|Detail, The Sermon on the Mount, James Tissot, c. 1886-1896.|
Fr. René J. Butler, M.S.
Provincial Superior, La Salette Missionaries of North America
(Click here for today’s readings)
Jesus conjures up two images in today’s famous Gospel passage that, on the surface, do not make sense. One is obvious: you wouldn’t light a lamp and then hide it. What would be the point?
The other is the idea that salt could lose its flavor. That doesn’t make sense, either. Sodium chloride is a chemical compound. It’s either sodium chloride or it isn’t. Various explanations have been offered to explain why Jesus would say such a thing.
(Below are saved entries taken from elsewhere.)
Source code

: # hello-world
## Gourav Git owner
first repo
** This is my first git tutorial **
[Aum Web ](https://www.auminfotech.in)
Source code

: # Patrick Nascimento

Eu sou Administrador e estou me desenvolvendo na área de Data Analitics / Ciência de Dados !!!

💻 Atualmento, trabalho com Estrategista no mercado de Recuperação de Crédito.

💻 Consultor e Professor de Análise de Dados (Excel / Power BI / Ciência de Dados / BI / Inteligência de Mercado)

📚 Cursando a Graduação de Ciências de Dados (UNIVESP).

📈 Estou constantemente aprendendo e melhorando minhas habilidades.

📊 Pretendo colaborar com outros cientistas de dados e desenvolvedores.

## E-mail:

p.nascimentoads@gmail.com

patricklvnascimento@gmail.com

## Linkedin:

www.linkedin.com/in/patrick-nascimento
Here is mine.
Both images imply the word “suppose.” For example, suppose that in a storm you lost power and someone lit a hurricane lantern and then put it in a closet and closed the door. That would be foolish.
Suppose salt could lose its flavor. For example, if someone puts salt and sugar in the same container, the salt, for all practical purposes, would lose its taste. That would be a foolish thing to do. Both salt and sugar would become useless.
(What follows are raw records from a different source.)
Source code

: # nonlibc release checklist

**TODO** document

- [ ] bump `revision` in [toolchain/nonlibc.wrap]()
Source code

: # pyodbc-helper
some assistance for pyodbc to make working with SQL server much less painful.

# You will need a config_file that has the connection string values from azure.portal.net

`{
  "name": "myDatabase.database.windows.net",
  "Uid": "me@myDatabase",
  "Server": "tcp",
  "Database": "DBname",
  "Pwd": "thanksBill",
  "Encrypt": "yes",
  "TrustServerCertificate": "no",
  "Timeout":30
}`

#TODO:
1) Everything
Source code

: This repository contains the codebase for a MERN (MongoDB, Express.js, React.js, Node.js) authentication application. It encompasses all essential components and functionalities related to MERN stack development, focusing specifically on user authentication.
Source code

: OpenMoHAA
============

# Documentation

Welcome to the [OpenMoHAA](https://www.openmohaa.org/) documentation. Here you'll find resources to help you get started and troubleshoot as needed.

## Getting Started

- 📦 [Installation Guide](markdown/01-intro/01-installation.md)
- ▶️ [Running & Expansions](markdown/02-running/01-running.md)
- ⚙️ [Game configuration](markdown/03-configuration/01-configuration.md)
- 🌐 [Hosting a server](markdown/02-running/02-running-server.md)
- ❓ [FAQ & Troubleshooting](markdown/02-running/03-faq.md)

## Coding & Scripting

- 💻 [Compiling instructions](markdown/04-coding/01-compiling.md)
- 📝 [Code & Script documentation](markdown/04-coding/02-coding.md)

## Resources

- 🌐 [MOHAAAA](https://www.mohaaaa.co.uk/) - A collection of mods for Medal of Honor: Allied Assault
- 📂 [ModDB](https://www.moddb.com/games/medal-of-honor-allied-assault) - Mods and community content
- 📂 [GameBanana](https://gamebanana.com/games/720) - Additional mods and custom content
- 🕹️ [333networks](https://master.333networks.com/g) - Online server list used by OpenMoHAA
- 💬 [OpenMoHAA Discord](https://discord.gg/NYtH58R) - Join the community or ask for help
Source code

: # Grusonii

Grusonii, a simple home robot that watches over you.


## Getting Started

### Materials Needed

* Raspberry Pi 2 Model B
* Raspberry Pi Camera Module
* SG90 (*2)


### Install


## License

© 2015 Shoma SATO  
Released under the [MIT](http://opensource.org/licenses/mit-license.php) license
St. Paul says a strange thing, too, namely that he prefers foolishness to wisdom. Three times in today’s second reading he insists that he does not rely on wisdom in his preaching. In the previous chapter of 1 Corinthians he writes: “Has not God made the wisdom of the world foolish?” and “The foolishness of God is wiser than human wisdom.” Remember that Paul preached the Gospel in a predominantly Greek culture, where wisdom (philosophy) was held in especially high esteem. In his Letter to the Romans he writes: “While claiming to be wise, they (the Greeks) became fools and exchanged the glory of the immortal God for the likeness of an image of mortal man or of birds or of four-legged animals or of snakes.”
The Greek word Paul uses for foolish is “moros,” which came into the English language eventually as the now politically incorrect word “moron.”
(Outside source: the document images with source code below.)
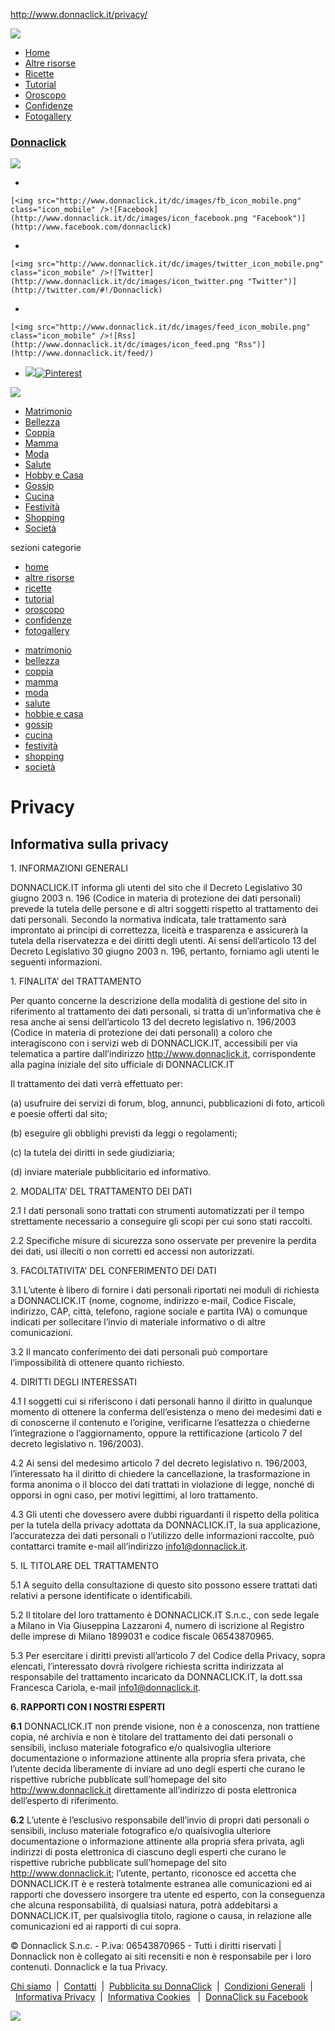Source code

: http://www.donnaclick.it/privacy/

[![](http://www.donnaclick.it/dc/images/bNano_logo.png)](http://www.nanopress.it/)

-   <a href="http://www.donnaclick.it/" class="active">Home</a>
-   [Altre risorse](http://archivio.donnaclick.it/)
-   [Ricette](http://ricette.donnaclick.it/)
-   [Tutorial](http://tutorial.donnaclick.it/)
-   [Oroscopo](http://oroscopo.donnaclick.it/)
-   [Confidenze](http://confidenze.donnaclick.it/)
-   [Fotogallery](http://fotogallery.donnaclick.it/)

### [<span>Donnaclick</span>](/)

![](http://www.donnaclick.it/dc/images/social-cerca.png)

-   

    [<img src="http://www.donnaclick.it/dc/images/fb_icon_mobile.png" class="icon_mobile" />![Facebook](http://www.donnaclick.it/dc/images/icon_facebook.png "Facebook")](http://www.facebook.com/donnaclick)
-   

    [<img src="http://www.donnaclick.it/dc/images/twitter_icon_mobile.png" class="icon_mobile" />![Twitter](http://www.donnaclick.it/dc/images/icon_twitter.png "Twitter")](http://twitter.com/#!/Donnaclick)
-   

    [<img src="http://www.donnaclick.it/dc/images/feed_icon_mobile.png" class="icon_mobile" />![Rss](http://www.donnaclick.it/dc/images/icon_feed.png "Rss")](http://www.donnaclick.it/feed/)
-   [<img src="http://www.donnaclick.it/dc/images/pinterest_icon_mobile.png" class="icon_mobile" />![Pinterest](http://www.donnaclick.it/dc/images/icon_pinterest.png "Pinterest")](https://www.pinterest.com/donnaclickit/)

![](http://www.donnaclick.it/dc/images/searchIcon.png)

-   [Matrimonio](http://www.donnaclick.it/matrimonio/)
-   [Bellezza](http://www.donnaclick.it/bellezza/)
-   [Coppia](http://www.donnaclick.it/amore-e-sesso/)
-   [Mamma](http://www.donnaclick.it/mamma/)
-   [Moda](http://www.donnaclick.it/moda/)
-   [Salute](http://www.donnaclick.it/salute-donna/)
-   [Hobby e Casa](http://www.donnaclick.it/casa/)
-   [Gossip](http://www.donnaclick.it/gossip/)
-   [Cucina](http://www.donnaclick.it/cucina/)
-   [Festività](http://www.donnaclick.it/festivita/)
-   [Shopping](http://www.donnaclick.it/shopping/)
-   [Società](http://www.donnaclick.it/societa/)

sezioni
categorie
-   [home](/)
-   [altre risorse](http://archivio.donnaclick.it/)
-   [ricette](http://ricette.donnaclick.it/)
-   [tutorial](http://tutorial.donnaclick.it/)
-   [oroscopo](http://oroscopo.donnaclick.it/)
-   [confidenze](http://confidenze.donnaclick.it/)
-   [fotogallery](http://fotogallery.donnaclick.it/)

<!-- -->

-   [matrimonio](/matrimonio)
-   [bellezza](/bellezza)
-   [coppia](/amore-e-sesso)
-   [mamma](/mamma)
-   [moda](/moda)
-   [salute](/salute-donna)
-   [hobbie e casa](/casa)
-   [gossip](/gossip)
-   [cucina](/cucina)
-   [festività](/festivita)
-   [shopping](/shopping)
-   [società](/societa)

Privacy
=======

Informativa sulla privacy
-------------------------

<span><span>1. INFORMAZIONI GENERALI</span> </span>

DONNACLICK.IT informa gli utenti del sito che il Decreto Legislativo 30 giugno 2003 n. 196 (Codice in materia di protezione dei dati personali) prevede la tutela delle persone e di altri soggetti rispetto al trattamento dei dati personali. Secondo la normativa indicata, tale trattamento sarà improntato ai principi di correttezza, liceità e trasparenza e assicurerà la tutela della riservatezza e dei diritti degli utenti.
Ai sensi dell’articolo 13 del Decreto Legislativo 30 giugno 2003 n. 196, pertanto, forniamo agli utenti le seguenti informazioni.

<span>1. FINALITA’ del TRATTAMENTO</span>

Per quanto concerne la descrizione della modalità di gestione del sito in riferimento al trattamento dei dati personali, si tratta di un’informativa che è resa anche ai sensi dell’articolo 13 del decreto legislativo n. 196/2003 (Codice in materia di protezione dei dati personali) a coloro che interagiscono con i servizi web di DONNACLICK.IT, accessibili per via telematica a partire dall’indirizzo http://www.donnaclick.it, corrispondente alla pagina iniziale del sito ufficiale di DONNACLICK.IT

Il trattamento dei dati verrà effettuato per:

<span>(a)</span> usufruire dei servizi di forum, blog, annunci, pubblicazioni di foto, articoli e poesie offerti dal sito;

<span>(b)</span> eseguire gli obblighi previsti da leggi o regolamenti;

<span>(c)</span> la tutela dei diritti in sede giudiziaria;

<span>(d)</span> inviare materiale pubblicitario ed informativo.

<span>2. MODALITA’ DEL TRATTAMENTO DEI DATI</span>

<span>2.1</span> I dati personali sono trattati con strumenti automatizzati per il tempo strettamente necessario a conseguire gli scopi per cui sono stati raccolti.

<span>2.2</span> Specifiche misure di sicurezza sono osservate per prevenire la perdita dei dati, usi illeciti o non corretti ed accessi non autorizzati.

<span>3. FACOLTATIVITA’ DEL CONFERIMENTO DEI DATI</span>

<span>3.1</span> L’utente è libero di fornire i dati personali riportati nei moduli di richiesta a DONNACLICK.IT (nome, cognome, indirizzo e-mail, Codice Fiscale, indirizzo, CAP, città, telefono, ragione sociale e partita IVA) o comunque indicati per sollecitare l’invio di materiale informativo o di altre comunicazioni.

<span>3.2</span> Il mancato conferimento dei dati personali può comportare l’impossibilità di ottenere quanto richiesto.

<span>4. DIRITTI DEGLI INTERESSATI</span>

<span>4.1</span> I soggetti cui si riferiscono i dati personali hanno il diritto in qualunque momento di ottenere la conferma dell’esistenza o meno dei medesimi dati e di conoscerne il contenuto e l’origine, verificarne l’esattezza o chiederne l’integrazione o l’aggiornamento, oppure la rettificazione (articolo 7 del decreto legislativo n. 196/2003).

<span>4.2</span> Ai sensi del medesimo articolo 7 del decreto legislativo n. 196/2003, l’interessato ha il diritto di chiedere la cancellazione, la trasformazione in forma anonima o il blocco dei dati trattati in violazione di legge, nonché di opporsi in ogni caso, per motivi legittimi, al loro trattamento.

<span>4.3</span> Gli utenti che dovessero avere dubbi riguardanti il rispetto della politica per la tutela della privacy adottata da DONNACLICK.IT, la sua applicazione, l’accuratezza dei dati personali o l’utilizzo delle informazioni raccolte, può contattarci tramite e-mail all’indirizzo info1@donnaclick.it.

<span>5. IL TITOLARE DEL TRATTAMENTO</span>

<span>5.1</span> A seguito della consultazione di questo sito possono essere trattati dati relativi a persone identificate o identificabili.

<span>5.2</span> Il titolare del loro trattamento è DONNACLICK.IT S.n.c., con sede legale a Milano in Via Giuseppina Lazzaroni 4, numero di iscrizione al Registro delle imprese di Milano 1899031 e codice fiscale 06543870965.

<span>5.3</span> Per esercitare i diritti previsti all’articolo 7 del Codice della Privacy, sopra elencati, l’interessato dovrà rivolgere richiesta scritta indirizzata al responsabile del trattamento incaricato da DONNACLICK.IT, la dott.ssa Francesca Cariola, e-mail info1@donnaclick.it.

**6. RAPPORTI CON I NOSTRI ESPERTI**

**6.1** DONNACLICK.IT non prende visione, non è a conoscenza, non trattiene copia, né archivia e non è titolare del trattamento dei dati personali o sensibili, incluso materiale fotografico e/o qualsivoglia ulteriore documentazione o informazione attinente alla propria sfera privata, che l’utente decida liberamente di inviare ad uno degli esperti che curano le rispettive rubriche pubblicate sull’homepage del sito http://www.donnaclick.it direttamente all’indirizzo di posta elettronica dell’esperto di riferimento.

**6.2** L’utente è l’esclusivo responsabile dell’invio di propri dati personali o sensibili, incluso materiale fotografico e/o qualsivoglia ulteriore documentazione o informazione attinente alla propria sfera privata, agli indirizzi di posta elettronica di ciascuno degli esperti che curano le rispettive rubriche pubblicate sull’homepage del sito http://www.donnaclick.it; l’utente, pertanto, riconosce ed accetta che DONNACLICK.IT è e resterà totalmente estranea alle comunicazioni ed ai rapporti che dovessero insorgere tra utente ed esperto, con la conseguenza che alcuna responsabilità, di qualsiasi natura, potrà addebitarsi a DONNACLICK.IT, per qualsivoglia titolo, ragione o causa, in relazione alle comunicazioni ed ai rapporti di cui sopra.

© Donnaclick S.n.c. - P.iva: 06543870965 - Tutti i diritti riservati | Donnaclick non è collegato ai siti recensiti e non è responsabile per i loro contenuti. Donnaclick e la tua Privacy.

[Chi siamo](http://www.donnaclick.it/chi-siamo/)  |  [Contatti](http://www.donnaclick.it/contatti/)  |  [Pubblicita su DonnaClick](http://www.tgadv.it/contatti/ "Pubblicita")  |  [Condizioni Generali](http://www.donnaclick.it/condizioni/)  |  [Informativa Privacy](http://www.donnaclick.it/privacy/)  |  [Informativa Cookies](http://www.donnaclick.it/informativacookie)   |  [DonnaClick su Facebook](http://it-it.facebook.com/pages/DonnaClick/144248122286398?v=wall)

![](//secure-it.imrworldwide.com/cgi-bin/m?ci=tgadv-it&cg=0&cc=0&ts=noscript)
It’s a funny thing. Jesus uses the same word as Paul, “foolish,” in this Gospel. Where? About the salt! The same Greek word meaning foolish about persons meant “tasteless” in the context of food. “Insipid” might work for both, in the sense of boring, the opposite of exciting.
The reading from Isaiah directs us to the other image: letting our light shine. Twice he says if we devote ourselves to the cause of a just society, then our light will shine. One of the most brilliant shining examples in our lifetime was Blessed Mother Teresa of Calcutta.
Both images, salt and light, make me think of first fervor. We get excited about someone or something and we think: it will always be this way. It isn’t necessarily so. Most of 1 Corinthians addresses this issue in one way or another. Remember also the Parable of the Sower, where the seed that fell on shallow, rocky soil, sprang up quickly and then dried up.